Moreover, since 1 or 2 or more of titanium white, a calcium carbonate, and a talc is added, a resin-made sheet | seat can be made white impermeable.
Furthermore, since it is extruded while being sucked and deaerated under a high vacuum of -750 mmHg or more from the vent hole in a state where it is heated and melted by being introduced into an extruder having a vent hole, the PET resin which is usually required when extruding the PET resin is extruded. There is no need to perform drying, and the drying step can be omitted. Then, using a roll stretching device, the film is uniaxially stretched in the MD direction at a stretching temperature of 90 to 120 ° C., and then heat-set at a temperature 5 to 20 ° C. higher than the stretching temperature. However, it does not shrink by heat fixing.

  In the method for manufacturing a blind slat according to claim 3, the white opaque resin sheet is composed of a single layer or two types and three layers of white opaque layer / recovered PET flake layer / white opaque layer.
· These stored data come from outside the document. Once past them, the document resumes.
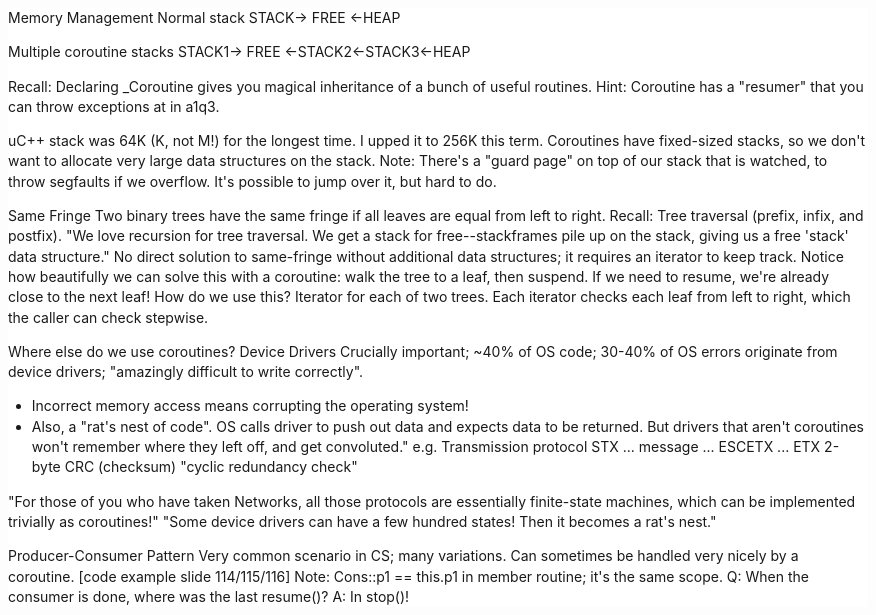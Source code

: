Memory Management
Normal stack
STACK-> FREE <-HEAP

Multiple coroutine stacks
STACK1-> FREE <-STACK2<-STACK3<-HEAP

Recall: Declaring _Coroutine gives you magical inheritance of a bunch of useful
routines.
Hint: Coroutine has a "resumer" that you can throw exceptions at in a1q3.

uC++ stack was 64K (K, not M!) for the longest time. I upped it to 256K this
term.
Coroutines have fixed-sized stacks, so we don't want to allocate very large
data structures on the stack.
Note: There's a "guard page" on top of our stack that is watched, to throw
segfaults if we overflow. It's possible to jump over it, but hard to do.


Same Fringe
Two binary trees have the same fringe if all leaves are equal from left to
right.
Recall: Tree traversal (prefix, infix, and postfix).
"We love recursion for tree traversal. We get a stack for free--stackframes
pile up on the stack, giving us a free 'stack' data structure."
No direct solution to same-fringe without additional data structures; it
requires an iterator to keep track.
Notice how beautifully we can solve this with a coroutine: walk the tree to a
leaf, then suspend. If we need to resume, we're already close to the next leaf!
How do we use this?
Iterator for each of two trees. Each iterator checks each leaf from left to
right, which the caller can check stepwise.

Where else do we use coroutines?
Device Drivers
Crucially important; ~40% of OS code; 30-40% of OS errors originate from device
drivers; "amazingly difficult to write correctly".
 - Incorrect memory access means corrupting the operating system!
 - Also, a "rat's nest of code". OS calls driver to push out data and expects
   data to be returned. But drivers that aren't coroutines won't remember where
   they left off, and get convoluted."
e.g. Transmission protocol
STX ... message ... ESCETX ... ETX 2-byte CRC (checksum) "cyclic redundancy
check"

"For those of you who have taken Networks, all those protocols are essentially
finite-state machines, which can be implemented trivially as coroutines!"
"Some device drivers can have a few hundred states! Then it becomes a rat's
nest."

Producer-Consumer Pattern
Very common scenario in CS; many variations.
Can sometimes be handled very nicely by a coroutine.
[code example slide 114/115/116]
Note: Cons::p1 == this.p1 in member routine; it's the same scope.
Q: When the consumer is done, where was the last resume()?
A: In stop()!
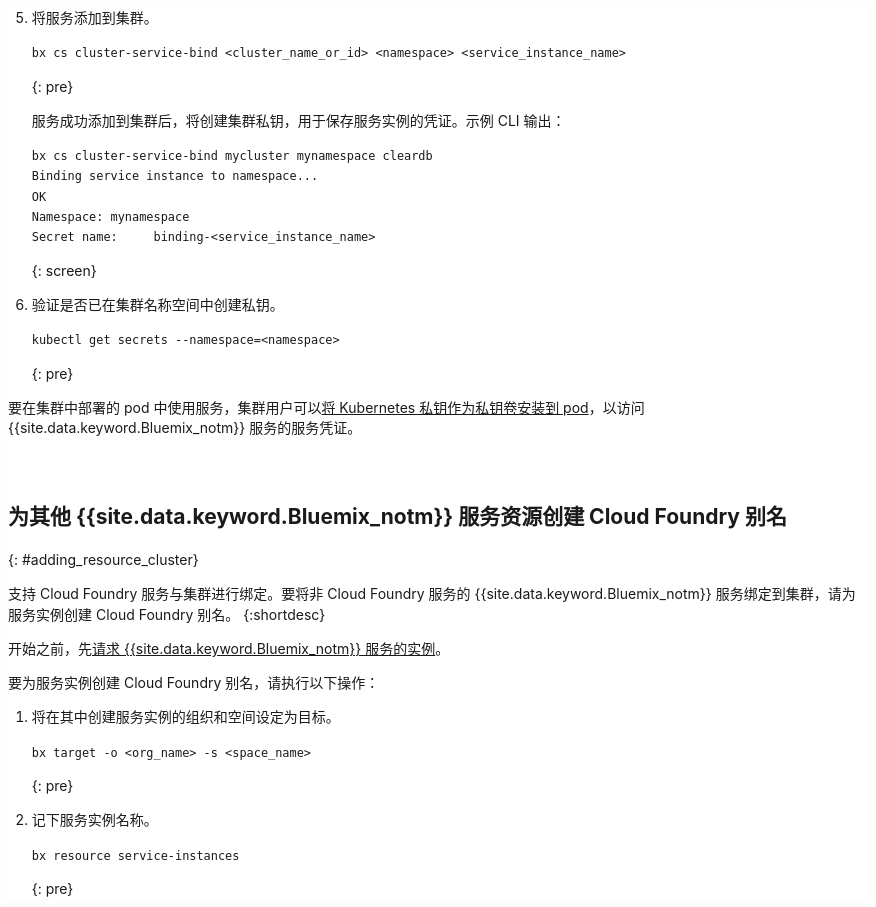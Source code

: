 5.  将服务添加到集群。

    ```
    bx cs cluster-service-bind <cluster_name_or_id> <namespace> <service_instance_name>
    ```
    {: pre}

    服务成功添加到集群后，将创建集群私钥，用于保存服务实例的凭证。示例 CLI 输出：

    ```
    bx cs cluster-service-bind mycluster mynamespace cleardb 
    Binding service instance to namespace...
    OK
    Namespace: mynamespace
    Secret name:     binding-<service_instance_name>
    ```
    {: screen}

6.  验证是否已在集群名称空间中创建私钥。

    ```
    kubectl get secrets --namespace=<namespace>
    ```
    {: pre}


要在集群中部署的 pod 中使用服务，集群用户可以[将 Kubernetes 私钥作为私钥卷安装到 pod](cs_storage.html#app_volume_mount)，以访问 {{site.data.keyword.Bluemix_notm}} 服务的服务凭证。




<br />


## 为其他 {{site.data.keyword.Bluemix_notm}} 服务资源创建 Cloud Foundry 别名
{: #adding_resource_cluster}

支持 Cloud Foundry 服务与集群进行绑定。要将非 Cloud Foundry 服务的 {{site.data.keyword.Bluemix_notm}} 服务绑定到集群，请为服务实例创建 Cloud Foundry 别名。
{:shortdesc}

开始之前，先[请求 {{site.data.keyword.Bluemix_notm}} 服务的实例](/docs/apps/reqnsi.html#req_instance)。

要为服务实例创建 Cloud Foundry 别名，请执行以下操作：

1. 将在其中创建服务实例的组织和空间设定为目标。

    ```
    bx target -o <org_name> -s <space_name>
    ```
    {: pre}

2. 记下服务实例名称。
    ```
    bx resource service-instances
    ```
    {: pre}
In the case of the collected printed PET flakes with the above printing, it can be covered with white opaque layers on both outer sides as a sandwich by using a layer structure of two types and three layers and using it in the central layer.

In the blind slat manufacturing method according to the fourth aspect, since the printing means is gravure printing or printing with an ink jet printer, printing can be easily performed with existing equipment.
In the blind slat manufacturing method according to the fifth aspect, since the heating formation is vacuum formation, vacuum / pressure formation, or pressure formation, it can be easily formed with existing equipment.
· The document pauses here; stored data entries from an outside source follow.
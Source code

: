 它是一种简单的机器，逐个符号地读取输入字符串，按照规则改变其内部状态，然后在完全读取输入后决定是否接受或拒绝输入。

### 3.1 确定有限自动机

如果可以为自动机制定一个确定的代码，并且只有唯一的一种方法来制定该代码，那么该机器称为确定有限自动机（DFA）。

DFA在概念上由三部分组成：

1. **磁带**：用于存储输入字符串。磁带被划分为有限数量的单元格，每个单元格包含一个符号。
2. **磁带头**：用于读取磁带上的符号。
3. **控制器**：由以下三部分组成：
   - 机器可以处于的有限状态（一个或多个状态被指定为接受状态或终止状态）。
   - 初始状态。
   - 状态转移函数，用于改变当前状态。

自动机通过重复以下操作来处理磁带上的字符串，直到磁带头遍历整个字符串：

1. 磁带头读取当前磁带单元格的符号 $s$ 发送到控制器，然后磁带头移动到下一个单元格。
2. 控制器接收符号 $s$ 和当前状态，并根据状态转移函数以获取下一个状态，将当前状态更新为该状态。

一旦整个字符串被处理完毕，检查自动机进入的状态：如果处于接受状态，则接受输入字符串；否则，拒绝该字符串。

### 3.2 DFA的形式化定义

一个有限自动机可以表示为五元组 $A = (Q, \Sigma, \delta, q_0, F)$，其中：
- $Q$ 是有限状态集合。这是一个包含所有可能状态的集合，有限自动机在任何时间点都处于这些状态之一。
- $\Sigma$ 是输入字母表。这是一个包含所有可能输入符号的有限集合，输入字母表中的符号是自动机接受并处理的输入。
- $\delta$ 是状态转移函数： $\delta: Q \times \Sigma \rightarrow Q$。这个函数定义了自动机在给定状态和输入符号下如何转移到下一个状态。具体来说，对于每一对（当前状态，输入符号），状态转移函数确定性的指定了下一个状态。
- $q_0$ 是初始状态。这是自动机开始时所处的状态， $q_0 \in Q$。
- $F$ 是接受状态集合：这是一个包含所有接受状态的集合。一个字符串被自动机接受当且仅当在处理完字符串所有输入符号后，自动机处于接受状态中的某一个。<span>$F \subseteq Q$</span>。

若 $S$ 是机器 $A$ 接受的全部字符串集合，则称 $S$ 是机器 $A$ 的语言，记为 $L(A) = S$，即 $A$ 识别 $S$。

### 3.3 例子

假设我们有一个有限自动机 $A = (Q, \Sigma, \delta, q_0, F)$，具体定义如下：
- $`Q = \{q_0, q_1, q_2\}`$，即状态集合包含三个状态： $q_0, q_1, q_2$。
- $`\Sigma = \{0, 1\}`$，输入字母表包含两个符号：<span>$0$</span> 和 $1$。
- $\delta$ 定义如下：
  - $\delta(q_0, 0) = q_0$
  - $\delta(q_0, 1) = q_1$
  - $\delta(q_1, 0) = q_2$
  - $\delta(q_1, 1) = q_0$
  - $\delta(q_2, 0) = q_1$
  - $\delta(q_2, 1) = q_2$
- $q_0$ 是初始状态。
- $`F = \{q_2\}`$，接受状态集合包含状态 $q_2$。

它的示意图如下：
The top view of the white opaque resin sheet which shows the process of the slat manufacturing method of the blind by this invention The top view of the state which printed on the white opaque resin sheet which shows the process of the slat manufacturing method of the blind by this invention The top view of the state which heat-molded the white opaque resin sheet which shows the process of the slat manufacturing method of the blind by this invention The top view of the state which stamped out the white opaque resin sheet which shows the process of the slat manufacturing method of the blind by this invention Front view of horizontal blind Top view of slat used for horizontal blind Front view of vertical blind Schematic of an apparatus for uniaxially stretching a white opaque resin sheet in a blind slat manufacturing method according to the present invention.

  In the method for manufacturing a slat for a blind according to the present invention, a pattern displayed on the entire surface of a blind is printed on a white opaque resin sheet, and the resin sheet on which the pattern is printed is thermoformed to form a plurality of slat-shaped portions. Then, each of the plurality of slat-shaped portions is punched out.

  That is, first, as shown in FIG. 1, a white opaque resin sheet 1 is produced, and as shown in FIG. 2, a pattern 2 to be displayed on the entire surface of the blind is printed on the resin sheet 1. Next, as shown in FIG. 3, the printed resin sheet 1 is thermoformed to produce a plurality of slat-shaped portions 3. The slat-shaped portion 3 is formed in the same slightly curved shape as the slat, and is continuously formed at the upper end and the lower end thereof. Then, by punching at each boundary line 4 of these slat-shaped portions 3, as shown in FIG. 4, each slat-shaped portion 3 is separated, and each separated slat-shaped portion 3 becomes a slat 5.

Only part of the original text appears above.